EMV was originally the acronym for Europay, Mastercard, Visa, the companies behind the standard’s first version in 1994. As more payment companies and financial institutions joined, EMV became EMVCo, a global consortium that supervises the development and adoption of standards regulating card payments, whether it be through a magnetic strip, a chip, or contactless technologies. They not only oversee the major technical specifications of the various standards but define the testing and certification process to ensure that devices are truly compliant. As more payment methods appeared with smartphones and smartwatches, the EMVCo’s new mission became to guarantee flawless interoperability between all these solutions to ensure a better user experience for vendors and consumers. EMVCo is thus releasing EMV Contactless interface specification v3.0 to better answer the new challenges arising from the new NFC transmitters that the public uses to purchase goods and services.
1. New PICC Reference Profiles
The first significant difference between EMVCo 2.6 and EMVCo 3.0 is the presence of three reference PICC (Proximity Integrated Circuit Cards) instead of just one. A PICC reference simulates a payment card to test a reader’s compatibility with the current standard. By adding multiple PICC references, EMVCo can guarantee better interoperability of terminals interacting with phones and cards. Very simply, there are two levels of EMV certifications. EMV Contactless Level 1 ensures that the terminal meets the fundamental electromagnetic and communication protocol requirements while Contactless Level 2 focuses on the software validation that implements the payment functionalities which run on Level 1 devices.
Under EMVCo 2.6, the Contactless Level 2 certification originally ensured interoperability between readers and the mobile devices or cards. However, under certain use cases, it was possible to pass the first level and still have issues during Level 2 tests. Hence, by demanding that readers be compatible with these additional two PICCs, EMVCo 3.0 now protects users against the interoperability issues that plagued EMVCo 2.6.
2. New Matching Frequencies and Loads
Another fundamental aspect of the new standard is that each reference PICC requires tests with two different loads. On top of the original credit card size PICC tuned to 16.1 MHz, EMVCo 3.0 now mandates tests for two additional PICCs tuned to 13.56 MHz, one using a traditional credit card size and the other using a design that’s about half the size to account for the smaller antennas of mobile terminals like smartwatches.

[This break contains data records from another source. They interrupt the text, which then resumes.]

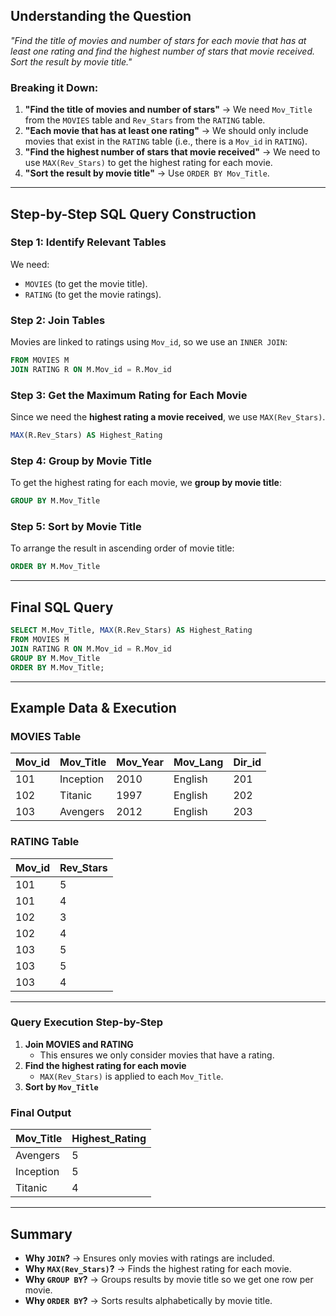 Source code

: 
## **Understanding the Question**  
*"Find the title of movies and number of stars for each movie that has at least one rating and find the highest number of stars that movie received. Sort the result by movie title."*

### **Breaking it Down:**  
1. **"Find the title of movies and number of stars"** → We need `Mov_Title` from the `MOVIES` table and `Rev_Stars` from the `RATING` table.  
2. **"Each movie that has at least one rating"** → We should only include movies that exist in the `RATING` table (i.e., there is a `Mov_id` in `RATING`).  
3. **"Find the highest number of stars that movie received"** → We need to use `MAX(Rev_Stars)` to get the highest rating for each movie.  
4. **"Sort the result by movie title"** → Use `ORDER BY Mov_Title`.  

---

## **Step-by-Step SQL Query Construction**  
### **Step 1: Identify Relevant Tables**
We need:  
- `MOVIES` (to get the movie title).  
- `RATING` (to get the movie ratings).  

### **Step 2: Join Tables**  
Movies are linked to ratings using `Mov_id`, so we use an `INNER JOIN`:  
```sql
FROM MOVIES M
JOIN RATING R ON M.Mov_id = R.Mov_id
```

### **Step 3: Get the Maximum Rating for Each Movie**  
Since we need the **highest rating a movie received**, we use `MAX(Rev_Stars)`.  
```sql
MAX(R.Rev_Stars) AS Highest_Rating
```

### **Step 4: Group by Movie Title**  
To get the highest rating for each movie, we **group by movie title**:  
```sql
GROUP BY M.Mov_Title
```

### **Step 5: Sort by Movie Title**  
To arrange the result in ascending order of movie title:  
```sql
ORDER BY M.Mov_Title
```

---

## **Final SQL Query**
```sql
SELECT M.Mov_Title, MAX(R.Rev_Stars) AS Highest_Rating
FROM MOVIES M
JOIN RATING R ON M.Mov_id = R.Mov_id
GROUP BY M.Mov_Title
ORDER BY M.Mov_Title;
```

---

## **Example Data & Execution**  
### **MOVIES Table**
| Mov_id | Mov_Title        | Mov_Year | Mov_Lang  | Dir_id |
|--------|----------------|---------|----------|--------|
| 101    | Inception      | 2010    | English  | 201    |
| 102    | Titanic        | 1997    | English  | 202    |
| 103    | Avengers       | 2012    | English  | 203    |

### **RATING Table**
| Mov_id | Rev_Stars |
|--------|-----------|
| 101    | 5         |
| 101    | 4         |
| 102    | 3         |
| 102    | 4         |
| 103    | 5         |
| 103    | 5         |
| 103    | 4         |

---

### **Query Execution Step-by-Step**
1. **Join MOVIES and RATING**  
   - This ensures we only consider movies that have a rating.  
2. **Find the highest rating for each movie**  
   - `MAX(Rev_Stars)` is applied to each `Mov_Title`.  
3. **Sort by `Mov_Title`**  

### **Final Output**
| Mov_Title  | Highest_Rating |
|------------|---------------|
| Avengers   | 5             |
| Inception  | 5             |
| Titanic    | 4             |

---

## **Summary**
- **Why `JOIN`?** → Ensures only movies with ratings are included.  
- **Why `MAX(Rev_Stars)`?** → Finds the highest rating for each movie.  
- **Why `GROUP BY`?** → Groups results by movie title so we get one row per movie.  
- **Why `ORDER BY`?** → Sorts results alphabetically by movie title.  
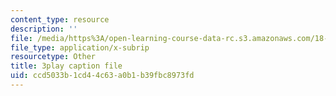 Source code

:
 ```yaml
---
content_type: resource
description: ''
file: /media/https%3A/open-learning-course-data-rc.s3.amazonaws.com/18-06sc-linear-algebra-fall-2011/ccd5033b1cd44c63a0b1b39fbc8973fd_GLFg2UBMAxc.srt
file_type: application/x-subrip
resourcetype: Other
title: 3play caption file
uid: ccd5033b-1cd4-4c63-a0b1-b39fbc8973fd
---
```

Moreover, the new standard adds two loads per PICC, meaning that the terminal must be tested twice for each of the cards.

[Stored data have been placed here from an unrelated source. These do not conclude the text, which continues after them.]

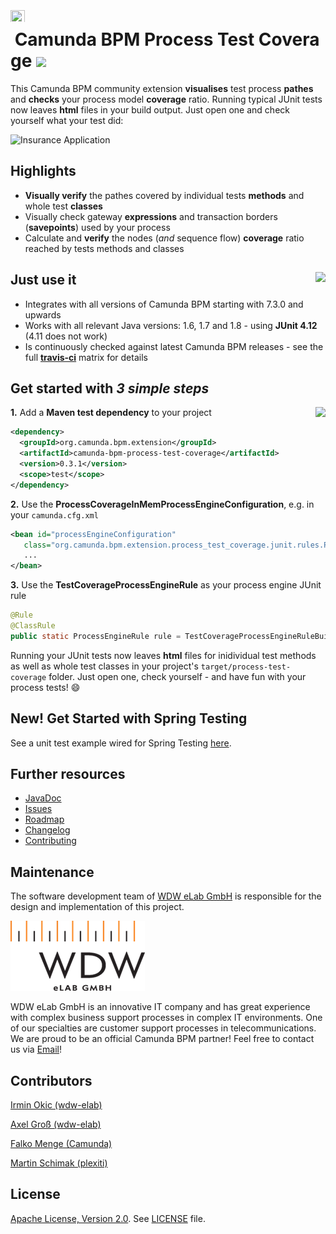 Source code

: # <img src="/doc/img/camunda.png" width="23" height="23" />&nbsp;Camunda&nbsp;BPM&nbsp;Process&nbsp;Test&nbsp;Coverage&nbsp;<a href="https://maven-badges.herokuapp.com/maven-central/org.camunda.bpm.extension/camunda-bpm-process-test-coverage"><img src="https://maven-badges.herokuapp.com/maven-central/org.camunda.bpm.extension/camunda-bpm-process-test-coverage/badge.svg" /></a> 

This Camunda BPM community extension **visualises** test process **pathes** and **checks** your process model **coverage** ratio. Running  typical JUnit tests now leaves **html** files in your build output. Just open one and check yourself what your test did:

![Insurance Application](/doc/img/insurance-application.png)

## Highlights

* **Visually verify** the pathes covered by individual tests **methods** and whole test **classes**
* Visually check gateway **expressions** and transaction borders (**savepoints**) used by your process
* Calculate and **verify** the nodes (_and_ sequence flow) **coverage** ratio reached by tests methods and classes

## <a href="https://travis-ci.org/camunda/camunda-bpm-process-test-coverage"><img src="https://travis-ci.org/camunda/camunda-bpm-process-test-coverage.svg?branch=master" align="right"/></a>Just use it

* Integrates with all versions of Camunda BPM starting with 7.3.0 and upwards 
* Works with all relevant Java versions: 1.6, 1.7 and 1.8 - using **JUnit 4.12** (4.11 does not work)
* Is continuously checked against latest Camunda BPM releases - see the full [**travis-ci**](https://travis-ci.org/camunda/camunda-bpm-process-test-coverage) matrix for details

## Get started with *3 simple steps*

<a href="https://maven-badges.herokuapp.com/maven-central/org.camunda.bpm.extension/camunda-bpm-process-test-coverage"><img src="https://maven-badges.herokuapp.com/maven-central/org.camunda.bpm.extension/camunda-bpm-process-test-coverage/badge.svg" align="right" /></a>**1.** Add a **Maven test dependency** to your project

```xml
<dependency>
  <groupId>org.camunda.bpm.extension</groupId>
  <artifactId>camunda-bpm-process-test-coverage</artifactId>
  <version>0.3.1</version>
  <scope>test</scope>
</dependency>
```

**2.** Use the **ProcessCoverageInMemProcessEngineConfiguration**, e.g. in your `camunda.cfg.xml`

```xml
<bean id="processEngineConfiguration"
   class="org.camunda.bpm.extension.process_test_coverage.junit.rules.ProcessCoverageInMemProcessEngineConfiguration">
   ...
</bean>
```

**3.** Use the **TestCoverageProcessEngineRule** as your process engine JUnit rule

```java
@Rule
@ClassRule
public static ProcessEngineRule rule = TestCoverageProcessEngineRuleBuilder.create().build();
```

Running your JUnit tests now leaves **html** files for inidividual test methods as well as whole test classes in your project's `target/process-test-coverage` folder. Just open one, check yourself - and have fun with your process tests! :smile:

## New! Get Started with Spring Testing

See a unit test example wired for Spring Testing [here](https://github.com/camunda/camunda-bpm-process-test-coverage/blob/master/test/src/test/java/org/camunda/bpm/extension/process_test_coverage/spring/SpringProcessWithCoverageTest.java).

## Further resources
* [JavaDoc](https://camunda.github.io/camunda-process-test-coverage/javadoc)
* [Issues](https://github.com/camunda/camunda-process-test-coverage/issues)
* [Roadmap](#roadmap)
* [Changelog](https://github.com/camunda/camunda-process-test-coverage/commits/master)
* [Contributing](CONTRIBUTING.md)

## Maintenance

The software development team of [WDW eLab GmbH](http://www.wdw-elab.de) is responsible for the design and implementation of this project.

![Screenshot](elab_logo.png)

WDW eLab GmbH is an innovative IT company and has great experience with complex business support processes in complex IT environments. One of our specialties are customer support processes in telecommunications. We are proud to be an official Camunda BPM partner! Feel free to contact us via [Email](mailto:kontakt@wdw-elab.de)!

## Contributors

[Irmin Okic (wdw-elab)](https://github.com/z0rbas)

[Axel Groß (wdw-elab)](https://github.com/phax1)

[Falko Menge (Camunda)](https://github.com/falko)

[Martin Schimak (plexiti)](https://github.com/martinschimak)

## License
[Apache License, Version 2.0](http://www.apache.org/licenses/LICENSE-2.0). See [LICENSE](LICENSE) file.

Moving to the new standard will thus require substantially more testing because instead of a single PICC reference, companies must now run six simulations. Hence, the industry is facing an uphill battle because the new standard, though necessary, makes designing a payment terminal more complex since correcting its antenna for one PICC profile may result in a new incompatibility with the other five.
3. Better Signal Quality
Finally, EMVCo 3.0 places much more stringent regulations on the overshoot and undershoot limits. When a reader tries to couple with a PICC, there is always be a back and forth of energy. If we look at the waveshape of the signal on the antenna, it takes the form of an overshoot and an undershoot, until the reader and PICC match. In EMVCo 2.6, terminals had an overshoot and undershoot allowance of about 10 %, whereas EMVCo 3.0 now limits it to between 5 % and 10 %, depending on the rise/fall times. Such restrictions will ensure a better signal, but it means that dealing with the new PICC references and all six possibilities is even more difficult than before.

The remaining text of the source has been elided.